Three lines of defense: Tactical approaches to effectively fulfil the role of functions

Three lines of defense: Tactical approaches to effectively fulfil the role of functions

By David Ortiz, Managing Director, Enterprise Risk Management, BMO Financial Group.

David, can you tell the Risk Insights audience about your experience in the industry?

Over the past several years, I have been actively involved in enhancing and streamlining foundational risk management capabilities within BMO related to risk identification, risk appetite, risk governance, roles and responsibilities for risk management within the three lines of defense, and culture and conduct.  Prior to BMO, I managed the Wholesale Credit Risk Center at the Chicago Fed, which provides Wholesale Credit Risk analytics and risk evaluation assessments across all CCAR reporting banks.  And prior to the Fed, I worked in the private sector for 18 years focusing on fixed income asset management and commercial lending.

In the US, how have the OCC’s Heightened Standards and the Fed’s foundational risk management regulatory expectations impacted the three lines of defense operating model?

My personal view is that the OCC’s Heightened Standards and Principle 1: Foundational Risk Management within CCAR have provided more clarity and prescriptiveness as to how core risk management activities should be conducted for large banks in the U.S.  Importantly, they address key weaknesses observed in the financial crisis where certain large banks had difficulty aggregating and communicating changing risk exposures in stress real-time through corporate governance.  Now, the industry has responded with stronger capabilities and better defined and fully operational frameworks that embed these expectations within business as usual risk management activities.  This helps banks to ultimately communicate risk more efficiently across the organization and make better decisions.

Where are the obstacles towards operationalizing the three lines of defense model?

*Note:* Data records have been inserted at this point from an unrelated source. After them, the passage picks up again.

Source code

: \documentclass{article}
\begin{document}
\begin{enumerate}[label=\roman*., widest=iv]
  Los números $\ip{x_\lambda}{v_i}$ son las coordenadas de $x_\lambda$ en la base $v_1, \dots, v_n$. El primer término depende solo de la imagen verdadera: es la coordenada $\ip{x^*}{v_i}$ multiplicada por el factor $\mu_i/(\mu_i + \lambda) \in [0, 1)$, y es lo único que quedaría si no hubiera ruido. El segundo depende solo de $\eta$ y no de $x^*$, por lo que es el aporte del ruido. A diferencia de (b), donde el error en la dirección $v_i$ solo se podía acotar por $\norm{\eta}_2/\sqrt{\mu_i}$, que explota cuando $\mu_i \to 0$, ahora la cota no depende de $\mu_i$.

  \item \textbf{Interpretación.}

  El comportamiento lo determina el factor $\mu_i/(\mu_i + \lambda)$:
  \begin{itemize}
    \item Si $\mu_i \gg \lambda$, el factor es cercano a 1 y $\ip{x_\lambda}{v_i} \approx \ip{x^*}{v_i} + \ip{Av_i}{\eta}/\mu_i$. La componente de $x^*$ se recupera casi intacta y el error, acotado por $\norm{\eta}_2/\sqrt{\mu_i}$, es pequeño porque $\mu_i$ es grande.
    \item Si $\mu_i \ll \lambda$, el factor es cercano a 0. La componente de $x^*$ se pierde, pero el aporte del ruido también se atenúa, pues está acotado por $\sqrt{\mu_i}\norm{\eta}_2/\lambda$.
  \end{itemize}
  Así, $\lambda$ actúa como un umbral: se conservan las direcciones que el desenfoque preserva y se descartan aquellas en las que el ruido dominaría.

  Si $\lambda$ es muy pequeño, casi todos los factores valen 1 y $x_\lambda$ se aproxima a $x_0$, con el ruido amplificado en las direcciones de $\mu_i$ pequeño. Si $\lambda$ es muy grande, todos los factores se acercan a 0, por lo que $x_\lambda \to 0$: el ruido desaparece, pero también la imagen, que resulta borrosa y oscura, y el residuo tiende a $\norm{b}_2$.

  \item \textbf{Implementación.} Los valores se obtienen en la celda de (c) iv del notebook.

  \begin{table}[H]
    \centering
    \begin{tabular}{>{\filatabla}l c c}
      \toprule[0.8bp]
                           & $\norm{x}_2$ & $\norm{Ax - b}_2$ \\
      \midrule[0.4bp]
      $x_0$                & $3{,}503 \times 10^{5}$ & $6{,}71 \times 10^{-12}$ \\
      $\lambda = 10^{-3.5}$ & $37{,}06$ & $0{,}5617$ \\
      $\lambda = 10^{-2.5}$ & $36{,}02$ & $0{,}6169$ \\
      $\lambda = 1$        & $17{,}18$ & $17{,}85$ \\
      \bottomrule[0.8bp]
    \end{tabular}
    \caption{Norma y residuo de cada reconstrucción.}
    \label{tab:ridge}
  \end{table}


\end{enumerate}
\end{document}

From my perspective, the three lines of defense model for risk management has been accepted as a best practice by federal banking regulators and the Basel Committee on Banking Supervision.  One challenge with the model is how to avoid a hall of mirrors where an organization creates checkers of checkers.  This type of bureaucracy creates problems related to consistency, effectiveness, sustainability and staff turnover.  The industry is very focused on streamlining the three lines of defense model to address this type of bureaucratic problem while improving the effectiveness of the risk management function across each line of defense.

Where are the opportunities for the industry to streamline the three lines of defense model?

Centers of Excellence are being discussed quite actively across the industry.  The concept is to identify risk management activities that require very specialized skill sets, infrastructure, capabilities and that cover broad areas of the bank.  Then, to select risk management activities in a consistent fashion that can be centralized within a Center of Excellence with appropriate first line risk ownership and second line risk oversight.  Areas where this model can be developed offer the benefit of increased consistency and tangible and quantifiable improvements in efficiency.

How do you see the risk and regulations industry evolving over the next 6-12 months, particularly as related to the current and upcoming political landscape?

As a former regulator, my personal view is that regulatory expectations will continue to emphasize repeatability and sustainability in risk management activities, while implementing a risk based approach for macro and micro prudential regulation.